As ball python breeders we get a chance to play god through our creations. We mix this gene with that gene and participate in the creation of new life, making beautiful new ball pythons that were only a dream in our minds the year before. Recently I was fortunate enough to take this to the next level. I actually brought a snake back from the dead or at least certain, emanate death. I performed what amounts to an emergency tracheotomy on a ball python. The medical heroism of this procedure has led others to this dramatic feeling of restoring life where all hope was lost. A 17th century medical doctor, Hieronymus Fabricius, wrote about the tracheotomy procedure “This operation rebounds to the honor of the physician and places him on a footing with the gods.” Sounds dramatic doesn’t it? My experience was pretty dramatic and while I don’t feel “on footing with the gods” I am very proud of being able to save this snake’s life. Here is the story.
A few days ago my friend Daniel Allison of Constriction Addiction was visiting my facility. We were just standing in front of a rack of baby ball pythons while staff was feeding. Daniel seemed distracted and kept glancing at one of the few clear tubs in the rack. After a minute or so he said ” I think that snake is dying”. I was sure that he must be mistaken. I thought the snake was just trying to wrap the rat pup and being an inexperienced baby was having a hard time. Finally Daniel insisted on removing the tup to have a better look. When we removed the tub we noticed immediately that the rat pup was in the back of the cage away from the snake. The snake was still writhing as if it was in the last moments of life. It is very unusual for a snake to die in our facility so the fact that it was dying got my attention. The other thing that was very unusual was that the rat appeared to have been constricted, the head was soggy as if the snake started to swallow it but then backed off. Then the snake started flipping around like it was suffocating.
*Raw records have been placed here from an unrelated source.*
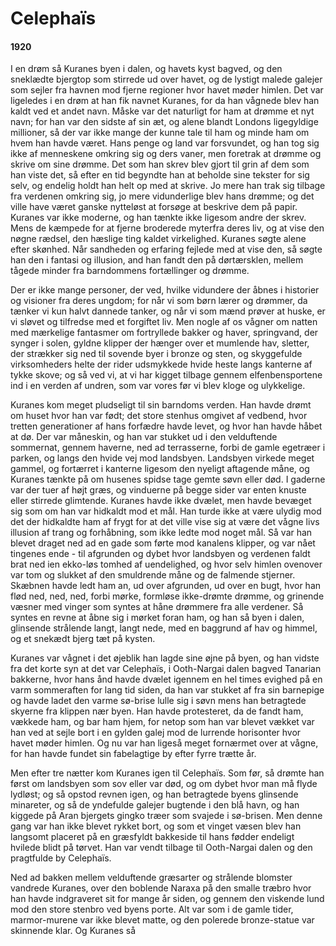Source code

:# Celephaïs

#### 1920

I en drøm så Kuranes byen i dalen, og havets kyst bagved, og den sneklædte bjergtop som stirrede ud over havet, og de lystigt malede galejer som sejler fra havnen mod fjerne regioner hvor havet møder himlen. Det var ligeledes i en drøm at han fik navnet Kuranes, for da han vågnede blev han kaldt ved et andet navn. Måske var det naturligt for ham at drømme et nyt navn; for han var den sidste af sin æt, og alene blandt Londons ligegyldige millioner, så der var ikke mange der kunne tale til ham og minde ham om hvem han havde været. Hans penge og land var forsvundet, og han tog sig ikke af menneskene omkring sig og ders vaner, men foretrak at drømme og skrive om sine drømme. Det som han skrev blev gjort til grin af dem som han viste det, så efter en tid begyndte han at beholde sine tekster for sig selv, og endelig holdt han helt op med at skrive. Jo mere han trak sig tilbage fra verdenen omkring sig, jo mere vidunderlige blev hans drømme; og det ville have været ganske nytteløst at forsøge at beskrive dem på papir. Kuranes var ikke moderne, og han tænkte ikke ligesom andre der skrev. Mens de kæmpede for at fjerne broderede myterfra deres liv, og at vise den nøgne rædsel, den hæslige ting kaldet virkelighed. Kuranes søgte alene efter skønhed. Når sandheden og erfaring fejlede med at vise den, så søgte han den i fantasi og illusion, and han fandt den på dørtærsklen, mellem tågede minder fra barndommens fortællinger og drømme. 

Der er ikke mange personer, der ved, hvilke vidundere der åbnes i historier og visioner fra deres ungdom; for når vi som børn lærer og drømmer, da tænker vi kun halvt dannede tanker, og når vi som mænd prøver at huske, er vi sløvet og tilfredse med et forgiftet liv. Men nogle af os vågner om natten med mærkelige fantasmer om fortryllede bakker og haver, springvand, der synger i solen, gyldne klipper der hænger over et mumlende hav, sletter, der strækker sig ned til sovende byer i bronze og sten, og skyggefulde virksomheders helte der rider udsmykkede hvide heste langs kanterne af tykke skove; og så ved vi, at vi har kigget tilbage gennem elfenbensportene ind i en verden af undren, som var vores før vi blev kloge og ulykkelige.

Kuranes kom meget pludseligt til sin barndoms verden. Han havde drømt om huset hvor han var født; det store stenhus omgivet af vedbend, hvor tretten generationer af hans forfædre havde levet, og hvor han havde håbet at dø. Der var måneskin, og han var stukket ud i den velduftende sommernat, gennem haverne, ned ad terrasserne, forbi de gamle egetræer i parken, og langs den hvide vej mod landsbyen. Landsbyen virkede meget gammel, og fortærret i kanterne ligesom den nyeligt aftagende måne, og Kuranes tænkte på om husenes spidse tage gemte søvn eller død. I gaderne var der tuer af højt græs, og vinduerne på begge sider var enten knuste eller stirrede glimtende. Kuranes havde ikke dvælet, men havde bevæget sig som om han var hidkaldt mod et mål. Han turde ikke at være ulydig mod det der hidkaldte ham af frygt for at det ville vise sig at være det vågne livs illusion af trang og forhåbning, som ikke ledte mod noget mål. Så var han blevet draget ned ad en gade som førte mod kanalens klipper, og var nået tingenes ende - til afgrunden og dybet hvor landsbyen og verdenen faldt brat ned ien ekko-løs tomhed af uendelighed, og hvor selv himlen ovenover var tom og slukket af den smuldrende måne og de falmende stjerner. Skæbnen havde ledt ham an, ud over afgrunden, ud over en bugt, hvor han flød ned, ned, ned, forbi mørke, formløse ikke-drømte drømme, og grinende væsner med vinger som syntes at håne drømmere fra alle verdener. Så syntes en revne at åbne sig i mørket foran ham, og han så byen i dalen, glinsende strålende langt, langt nede, med en baggrund af hav og himmel, og et snekædt bjerg tæt på kysten. 

Kuranes var vågnet i det øjeblik han lagde sine øjne på byen, og han vidste fra det korte syn at det var Celephaïs, i Ooth-Nargai dalen bagved Tanarian bakkerne, hvor hans ånd havde dvælet igennem en hel times evighed på en varm sommeraften for lang tid siden, da han var stukket af fra sin barnepige og havde ladet den varme sø-brise lulle sig i søvn mens han betragtede skyerne fra klippen nær byen. Han havde protesteret, da de fandt ham, vækkede ham, og bar ham hjem, for netop som han var blevet vækket var han ved at sejle bort i en gylden galej mod de lurrende horisonter hvor havet møder himlen. Og nu var han ligeså meget fornærmet over at vågne, for han havde fundet sin fabelagtige by efter fyrre trætte år.

Men efter tre nætter kom Kuranes igen til Celephaïs. Som før, så drømte han først om landsbyen som sov eller var død, og om dybet hvor man må flyde lydløst; og så opstod revnen igen, og han betragtede byens glinsende minareter, og så de yndefulde galejer bugtende i den blå havn, og han kiggede på Aran bjergets gingko træer som svajede i sø-brisen. Men denne gang var han ikke blevet rykket bort, og som et vinget væsen blev han langsomt placeret på en græsfyldt bakkeside til hans fødder endeligt hvilede blidt på tørvet. Han var vendt tilbage til Ooth-Nargai dalen og den pragtfulde by Celephaïs.

Ned ad bakken mellem velduftende græsarter og strålende blomster vandrede Kuranes, over den boblende Naraxa på den smalle træbro hvor han havde indgraveret sit for mange år siden, og gennem den viskende lund mod den store stenbro ved byens porte. Alt var som i de gamle tider, marmor-murene var ikke blevet matte, og den polerede bronze-statue var skinnende klar. Og Kuranes så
We immediately took the snake to a table we have for cutting eggs, etc. and turned on the big light. At this point the snake seemed almost dead, barely moving and losing color. This was a Banana Super Fire and the snake was a bluish color. Jeff Byers opened the mouth and tried to look in the glottis for some type of obstruction. He was able to pull a small amount of wadded up aspen from inside the glottis that was completely blocking the airway. I then tried blowing in the snake’s mouth, but the glottis was swollen shut. I could not get any air into the lungs. The snake was limp and unconscious as we helplessly watched the last signs of life leaving. It was very frustrating not being able to do anything to save his life. As I was frantically running around trying to think of something to do I had an idea.
I thought to myself, “I have nothing to lose. I need to try to open the airway”. The snake would perish if I did nothing so it was time to try something extreme. I ran over to where I keep some instruments and supplies. In there we have some very large gauge needles that we use to implant microchips. The hole is about the same size as the air hole of the snake and the end is razor sharp and sterile. Jeff opened the mouth of the snake. I carefully cut into the trachea inserting the needle. Immediately there is a gurgling sound like sucking the last of a soda through a straw. I gently blew into the needle just to make sure we were getting air all the way to the lungs. Then the snake started breathing rapidly and the the muscles tensed up as the color started to come back. I pulled the needle out and the snake seemed to rapidly come back to life. He flicked his tongue and started to crawl a bit. We put him back in his enclosure and at the suggestion of Daniel we set him up on paper towels. This was one of the most amazing things I have ever been involved with in my over 20 years working with snakes. I have successfully performed what amounted to an emergency tracheotomy on a snake. This was one of the most satisfying moments in my career. This snake was dead and then it was alive.
As I write this, the snake is doing very well. The incision is healing and is hardly noticeable. The glottis is functioning properly. The snake is behaving normally and seems to have no chronic problems from his “near death” experience.
Aspen appears to be the culprit, but I believe this was just a freak accident. I have kept hundreds of snakes on aspen bedding for many years and have never had this happen. A good analogy is you choking on a piece of food. You wouldn’t stop eating because you choked once. I think aspen is perfectly safe, but in this one case it seems to have caused a problem.
I am sharing this story because it is an experience that could save a snake’s life. I must caution anyone reading that I do not believe this procedure should be performed lightly. This was a last resort. This snake was near certain death and there was no time for a ride to the vet. While it seems unlikely that circumstances would ever occur to allow me the opportunity to do this again, it was a very cool learning event that adds to my experience as a professional keeper. I just happened to be in the right place at the right time with the right people to make it possible to save this snake’s life. Thanks to Daniel and Jeff for quick action helping to bring such a positive result.